Their predictable response would certainly have been appropriate had the process been a local judicial process in the context of the fast-fading culture of impunity. Needless to say, what they were involved in was neither a local judicial process nor political brinkmanship; they were the subject of an international judicial process which could not be politicized away. If anything, their audacity to politicize the ICC process has successfully reproduced that ugly pattern of powerful men committing crimes against humanity knowing all too well that as long as they remained powerful no earthly court could judge them and it has also served to justify the need for an international criminal court established for the purpose of ending impunity for the perpetrators of crimes against humanity.

Be that as it may, the confirmation hearings are under way and for a considerable part of the hearings the Pre-Trial Chamber II has been turned into a political theatre. Whereas all the suspects concur that crimes against humanity occurred they are absolving of all responsibility by deflecting the blame to the Prime Minister and claiming shoddy investigations. The fact is there are no political scores that can ever be settled at The Hague only legal scores. Assigning the blame to Raila is to unwittingly admit complicity and culpability in the crimes. Attacking the integrity of the Prosecutor by alleging witch-hunt only demonstrates ignorance on the ICC procedure and it cannot pass for a legal defence.

2. A poor defence strategy
The mandate of the Pre-Trial Chamber at the confirmation hearings is simply to ascertain that there is sufficient evidence to establish substantial grounds to believe that the suspects could have committed the charges preferred against them before committing them to a full trial. The prosecution has masterfully provided just enough evidence for each of the charges to satisfy the standard of substantial grounds to believe that the suspects committed each of the crimes preferred against them.

The suspects’ legal defence at the confirmation hearings should comprise of procedural and substantive obstacles to their being prosecuted.  It is strange but procedural obstacles are the main obstacles the defence teams have relied on. The most conspicuous one is that the Prosecutor did not properly investigate the situation in Kenya. Whereas the Rome Statute empowers the Prosecutor to investigate situations, neither the Statute nor the ICC Rules of Procedure and Evidence (RPE) actually define what an investigation is which effectively makes this procedural obstacle baseless. The drive to discredit the Prosecutor has always been political motivated although for lawyer Karim Khan, Muthatura’s counsel, it was clearly personal something which severely undermined his credibility and argument.

The other significant procedural obstacle put up is the lack of live prosecution witnesses and the amount evidence the prosecution has adduced. The defence teams’ endless bemoaning of the lack of live witnesses and amount of evidence is baseless and conveniently ignores the RPE and fact that the standard of proof at the confirmation hearing is not beyond reasonable doubt but rather substantial grounds to believe the suspects committed each of the crimes preferred.
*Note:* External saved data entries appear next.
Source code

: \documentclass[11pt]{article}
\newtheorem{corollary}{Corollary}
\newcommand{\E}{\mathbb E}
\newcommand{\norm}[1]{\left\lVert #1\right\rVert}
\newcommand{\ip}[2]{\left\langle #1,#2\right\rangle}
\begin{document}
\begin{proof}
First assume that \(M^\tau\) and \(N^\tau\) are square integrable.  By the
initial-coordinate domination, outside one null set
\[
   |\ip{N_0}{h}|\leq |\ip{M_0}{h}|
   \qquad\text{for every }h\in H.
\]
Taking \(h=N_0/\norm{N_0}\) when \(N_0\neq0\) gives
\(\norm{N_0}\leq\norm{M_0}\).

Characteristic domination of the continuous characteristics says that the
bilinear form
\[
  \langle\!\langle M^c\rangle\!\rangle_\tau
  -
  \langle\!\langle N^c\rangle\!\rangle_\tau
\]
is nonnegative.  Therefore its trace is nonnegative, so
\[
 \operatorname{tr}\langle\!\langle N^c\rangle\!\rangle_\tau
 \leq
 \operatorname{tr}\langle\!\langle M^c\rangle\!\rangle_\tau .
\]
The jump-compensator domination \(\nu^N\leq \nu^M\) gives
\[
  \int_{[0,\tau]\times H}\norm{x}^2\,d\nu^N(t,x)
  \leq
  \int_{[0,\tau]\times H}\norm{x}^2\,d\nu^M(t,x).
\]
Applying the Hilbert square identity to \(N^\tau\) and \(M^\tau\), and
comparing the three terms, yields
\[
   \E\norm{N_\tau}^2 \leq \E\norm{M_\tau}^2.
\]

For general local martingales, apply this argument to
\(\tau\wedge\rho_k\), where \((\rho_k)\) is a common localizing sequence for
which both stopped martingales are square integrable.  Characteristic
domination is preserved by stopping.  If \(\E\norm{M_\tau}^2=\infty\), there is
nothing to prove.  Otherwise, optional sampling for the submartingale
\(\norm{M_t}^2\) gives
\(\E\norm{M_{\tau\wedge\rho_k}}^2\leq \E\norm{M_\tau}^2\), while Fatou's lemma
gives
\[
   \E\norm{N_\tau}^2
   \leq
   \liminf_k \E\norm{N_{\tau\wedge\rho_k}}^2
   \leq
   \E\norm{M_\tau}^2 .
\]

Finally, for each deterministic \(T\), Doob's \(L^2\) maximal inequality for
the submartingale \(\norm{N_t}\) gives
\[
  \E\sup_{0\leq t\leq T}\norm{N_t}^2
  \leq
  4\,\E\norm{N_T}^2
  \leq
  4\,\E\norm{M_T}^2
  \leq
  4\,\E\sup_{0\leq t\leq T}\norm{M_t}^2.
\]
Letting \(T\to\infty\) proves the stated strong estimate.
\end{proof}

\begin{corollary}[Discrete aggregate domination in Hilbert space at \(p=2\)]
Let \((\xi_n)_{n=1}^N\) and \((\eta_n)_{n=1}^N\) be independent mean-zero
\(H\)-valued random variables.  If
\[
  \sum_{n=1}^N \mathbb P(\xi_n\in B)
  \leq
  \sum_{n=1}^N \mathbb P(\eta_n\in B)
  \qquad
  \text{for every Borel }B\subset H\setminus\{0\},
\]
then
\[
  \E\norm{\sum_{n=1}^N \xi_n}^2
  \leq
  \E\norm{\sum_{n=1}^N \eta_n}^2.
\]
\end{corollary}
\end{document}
Adducing exculpatory evidence and discrediting the prosecution witnesses is the only significant substantive obstacle raised by the defence but it has been lacklustre being unstructured and lacking focus especially in case 1. I think most all those foreign defence lawyers except one or two do not add value and Karim Khan in particular is a liability. They should just be relieved of duty once these hearings are dispensed with.